United States District Court, D. Delaware

March 25, 2015

AMAZON.COM, INC., Defendant.

Brian E. Farnan, Esq., FARNAN LLP, Wilmington, DE; Andrew G. Heinz, Esq. (argued), DESMARAIS LLP, New York, NY., Attorneys for Plaintiff Tuxis Technologies, LLC.

Steven J. Balick, Esq., ASHBY & GEDDES, Wilmington, DE; William H. Baumgartner, Jr., Esq. (argued), SIDLEY AUSTIN, LLP, Chicago, IL. Attorneys for Defendant, Inc.


RICHARD G. ANDREWS, District Judge.

Presently before the Court is Amazon's Motion to Dismiss for Failure to State a Claim. (D.I. 10). The motion has been fully briefed (D.I. 11, 12 & 14), and oral argument was held on May 23, 2014. (D.I. 21). Amazon's Motion to Dismiss was granted with regard to claim 1 of the '513 patent on September 3, 2014. (D.I. 23). Familiarity with the Court's prior opinion (D.1. 22) is presumed. The parties submitted additional briefing on the remaining asserted claims (D.1. 25, 26 & 27), and notices of subsequent authority.[1] (D.I. 28, 29 & 30). For the reasons that follow, Amazon's Motion to Dismiss is granted with respect to all of the asserted claims of the '513 patent.


Tuxis has identified 100 claims of the '513 patent as asserted, out of a total of 267 claims.[2] (D.I. 25 at 3 n.1). In its supplemental briefing, Tuxis specifically cites claims 47, 140, and 259 to support its argument in opposition of Amazon's Motion to Dismiss. Therefore, I focus my analysis on the claims Tuxis relied upon in its briefing.
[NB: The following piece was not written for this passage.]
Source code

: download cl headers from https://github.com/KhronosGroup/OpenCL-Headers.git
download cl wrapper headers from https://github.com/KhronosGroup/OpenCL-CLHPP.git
Section 101 of the Patent Act defines patent-eligible subject matter. It provides: "Whoever invents or discovers any new and useful process, machine, manufacture, or composition of matter, or any new and useful improvement thereof, may obtain a patent therefor, subject to the conditions and requirements of this title." 35 U.S.C. § 101. The Supreme Court has recognized an implicit exception for three categories of subject matter not eligible for patentability-laws of nature, natural phenomena, and abstract ideas. Alice Corp. Pty. v. CLS Bank Int'l, 134 S.Ct. 2347, 2354 (2014). The purpose of these carve outs is to protect the "basic tools of scientific and technological work." Mayo Collaborative Servs. v. Prometheus Labs., Inc., 132 S.Ct. 1289, 1293 (2012). "[A] process is not unpatentable simply because it contains a law of nature or a mathematical algorithm" as "an application of a law of nature or mathematical formula to a known structure or process may well be deserving of patent protection." Id. at 1293-94 (internal quotation marks and emphasis omitted). In order "to transform an unpatentable law of nature into a patent-eligible application of such a law, one must do more than simply state the law of nature while adding the words apply it.'" Id. at 1294 (emphasis omitted).
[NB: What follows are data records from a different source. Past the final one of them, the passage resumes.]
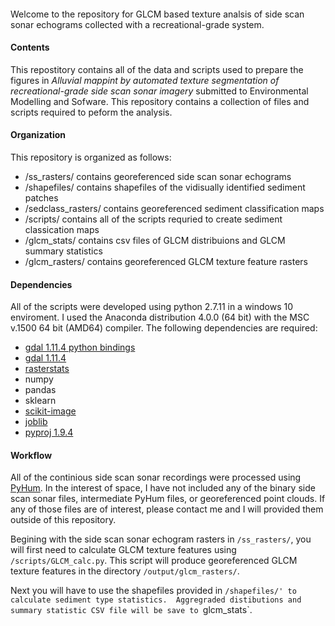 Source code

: ####

Welcome to the repository for GLCM based texture analsis of side scan sonar echograms collected with a recreational-grade system.  

#### Contents
This repostitory contains all of the data and scripts used to prepare the figures in _Alluvial mappint by automated texture segmentation of recreational-grade side scan sonar imagery_ submitted to Environmental Modelling and Sofware. This repository contains a collection of files and scripts required to peform the analysis.  

#### Organization

This repository is organized as follows:
* /ss_rasters/ contains georeferenced side scan sonar echograms
* /shapefiles/ contains shapefiles of the vidisually identified sediment patches
* /sedclass_rasters/ contains georeferenced sediment classification maps
* /scripts/ contains all of the scripts requried to create sediment classication maps
* /glcm_stats/ contains csv files of GLCM distribuions and GLCM summary statistics
* /glcm_rasters/ contains georeferenced GLCM texture feature rasters

#### Dependencies
All of the scripts were developed using python 2.7.11 in a windows 10 enviroment.  I used the Anaconda distribution 4.0.0 (64 bit) with the MSC v.1500 64 bit (AMD64) compiler.  The following dependencies are required:


* [gdal 1.11.4 python bindings](http://www.lfd.uci.edu/~gohlke/pythonlibs/#gdal)
* [gdal 1.11.4](http://www.gisinternals.com/release.php)
* [rasterstats](https://github.com/perrygeo/python-rasterstats)
* numpy
* pandas
* sklearn
* [scikit-image](https://github.com/scikit-image/scikit-image)
* [joblib](https://github.com/joblib/joblib)
* [pyproj 1.9.4](http://www.lfd.uci.edu/~gohlke/pythonlibs/#pyproj)


#### Workflow
All of the continious side scan sonar recordings were processed using [PyHum](https://github.com/dbuscombe-usgs/PyHum).  In the interest of space, I have not included any of the binary side scan sonar files, intermediate PyHum files, or georeferenced point clouds.  If any of those files are of interest, please contact me and I will provided them outside of this repository. 

Begining with the side scan sonar echogram rasters in `/ss_rasters/`, you will first need to calculate GLCM texture features using `/scripts/GLCM_calc.py`.  This script will produce georeferenced GLCM texture features in the directory `/output/glcm_rasters/`. 

Next you will have to use the shapefiles provided in `/shapefiles/' to calculate sediment type statistics.  Aggregraded distibutions and summary statistic CSV file will be save to `glcm_stats`.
The Supreme Court recently reaffirmed the framework laid out in Mayo "for distinguishing patents that claim laws of nature, natural phenomena, and abstract ideas from those that claim patent-eligible applications of those concepts." Alice, 134 S.Ct. at 2355. First, the court must determine whether the claims are drawn to a patent-ineligible concept. Id. If the answer is yes, the court must look to "the elements of the claim both individually and as an ordered combination'" to see if there is an "inventive concept'- i.e., an element or combination of elements that is sufficient to ensure that the patent in practice amounts to significantly more than a patent upon the [ineligible concept] itself.'" Id. (alteration in original). "A claim that recites an abstract idea must include additional features' to ensure that the [claim] is more than a drafting effort designed to monopolize the [abstract idea]." Id. at 2357 (internal quotation marks omitted). Further, "the prohibition against patenting abstract ideas cannot be circumvented by attempting to limit the use of [the idea] to a particular technological environment." Id. at 2358 (quoting Bilski v. Kappas, 561 U.S. 593, 610 (2010) (internal quotation marks omitted)). Thus, "the mere recitation of a generic computer cannot transform a patent-ineligible abstract idea into a patent-eligible invention." Id. For this second step, the machine-or-transformation test can be a "useful clue, " although it is not determinative. Ultramercial, Inc. v. Hulu, LLC, 772 F.3d 709, 716 (Fed. Cir. 2014).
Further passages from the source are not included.